Maybe, post alternative patches on the issue (SOLR-2519), and we can
iterate there?
Adding a new example field type ("text_nwd") is one way to go, and I
agree is least risk/effort, a "quick fix", but I don't think we should
use a quick fix here.
I think it's important for Solr to have good out-of-the-box defaults
for all languages, like ElasticSearch, even if that means we have to
do some extra work now (ie, fixing up the wiki/tutorials) to make that
change.
More below:
On Sun, May 15, 2011 at 12:20 PM, Yonik Seeley
<[email protected]> wrote:
> As far as Solr defaults... perhaps way way back "text" should have
> been named "text_en".
> But any changes now should be comprehensive (we need to consider
> impacts to the example
> data, the example schema, the solr tuturial which relies on some of
> the current behavior, and a ton of documentation
> on the wiki related to both analysis components (multi-word synonyms,
> WDF, etc) and other quickstart guides.
>
> Anyway, changes to the example schema (or the behavior of the example
> schema) can have a large impact.
I agree: we need to fix the wiki pages/examples that rely on
auto-phrase.
But, really, how much work is this? Can you point to an example or
two in the wiki/tutorial that "advertise"/rely on auto phrase? This
would help me get a sense of how much additional work I'm signing up
for ;)
I just went through the tutorial and didn't see one...

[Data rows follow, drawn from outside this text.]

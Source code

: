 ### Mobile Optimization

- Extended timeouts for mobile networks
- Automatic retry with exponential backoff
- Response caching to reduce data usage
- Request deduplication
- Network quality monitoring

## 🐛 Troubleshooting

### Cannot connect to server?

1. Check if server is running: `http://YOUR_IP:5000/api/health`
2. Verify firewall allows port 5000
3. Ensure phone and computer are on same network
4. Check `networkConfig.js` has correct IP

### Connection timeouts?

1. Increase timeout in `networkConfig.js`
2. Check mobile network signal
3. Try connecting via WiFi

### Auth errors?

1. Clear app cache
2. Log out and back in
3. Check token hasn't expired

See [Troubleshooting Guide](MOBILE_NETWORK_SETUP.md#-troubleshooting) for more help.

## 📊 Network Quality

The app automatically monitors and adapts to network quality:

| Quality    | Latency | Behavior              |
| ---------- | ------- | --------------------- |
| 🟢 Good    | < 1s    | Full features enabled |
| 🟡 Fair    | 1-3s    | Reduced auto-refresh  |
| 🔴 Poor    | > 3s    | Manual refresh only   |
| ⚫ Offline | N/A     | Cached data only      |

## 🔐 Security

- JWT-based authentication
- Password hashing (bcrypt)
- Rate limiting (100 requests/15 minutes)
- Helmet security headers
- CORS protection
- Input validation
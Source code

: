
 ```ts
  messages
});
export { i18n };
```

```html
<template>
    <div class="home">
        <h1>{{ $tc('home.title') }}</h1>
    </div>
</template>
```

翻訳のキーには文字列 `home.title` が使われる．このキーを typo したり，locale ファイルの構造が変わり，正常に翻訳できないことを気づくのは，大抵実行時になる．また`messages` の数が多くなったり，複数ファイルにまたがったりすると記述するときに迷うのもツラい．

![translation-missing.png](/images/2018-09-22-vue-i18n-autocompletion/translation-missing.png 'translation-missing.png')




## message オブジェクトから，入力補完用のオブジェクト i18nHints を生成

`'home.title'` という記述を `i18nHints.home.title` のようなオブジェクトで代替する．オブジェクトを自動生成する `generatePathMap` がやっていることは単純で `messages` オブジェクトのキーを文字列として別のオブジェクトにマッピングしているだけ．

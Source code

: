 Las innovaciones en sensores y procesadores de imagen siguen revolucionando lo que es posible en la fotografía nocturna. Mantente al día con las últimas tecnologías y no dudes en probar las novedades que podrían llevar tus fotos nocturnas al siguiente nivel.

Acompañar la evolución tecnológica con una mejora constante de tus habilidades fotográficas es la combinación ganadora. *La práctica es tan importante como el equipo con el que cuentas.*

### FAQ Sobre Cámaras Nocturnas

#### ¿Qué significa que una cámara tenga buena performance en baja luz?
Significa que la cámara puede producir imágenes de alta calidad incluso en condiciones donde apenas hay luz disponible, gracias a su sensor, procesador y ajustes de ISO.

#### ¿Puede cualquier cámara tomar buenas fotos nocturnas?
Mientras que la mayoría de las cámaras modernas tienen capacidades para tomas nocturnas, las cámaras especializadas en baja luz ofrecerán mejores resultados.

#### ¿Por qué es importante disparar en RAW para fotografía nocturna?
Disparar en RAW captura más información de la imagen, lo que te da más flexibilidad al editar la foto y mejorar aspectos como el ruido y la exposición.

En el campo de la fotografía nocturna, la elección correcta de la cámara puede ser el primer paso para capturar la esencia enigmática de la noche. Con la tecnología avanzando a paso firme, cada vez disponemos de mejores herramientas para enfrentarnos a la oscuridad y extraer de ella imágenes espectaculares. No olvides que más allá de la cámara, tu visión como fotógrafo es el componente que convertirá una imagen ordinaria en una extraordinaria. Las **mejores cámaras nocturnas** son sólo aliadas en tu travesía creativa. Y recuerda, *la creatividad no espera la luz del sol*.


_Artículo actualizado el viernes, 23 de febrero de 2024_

(Also, we should add some CJK docs and queries to the tutorial... a
simple pair is the test case in my patch on SOLR-2519.)
We shouldn't avoid/fear good changes to our defaults just because
fixing it will be more work, especially if someone (me!) is signing up
to do that work....
> I personally think that adding a new field is much easier and less
> disruptive, and given the potential impact
I agree the quick fix is somewhat easier than doing it right, but I
think in this case we should do it right. Solr really should just
work well out-of-the-box on all (including non-whitespace) languages.
> we should hear what others have to say about it too
+1
Mike
http://blog.mikemccandless.com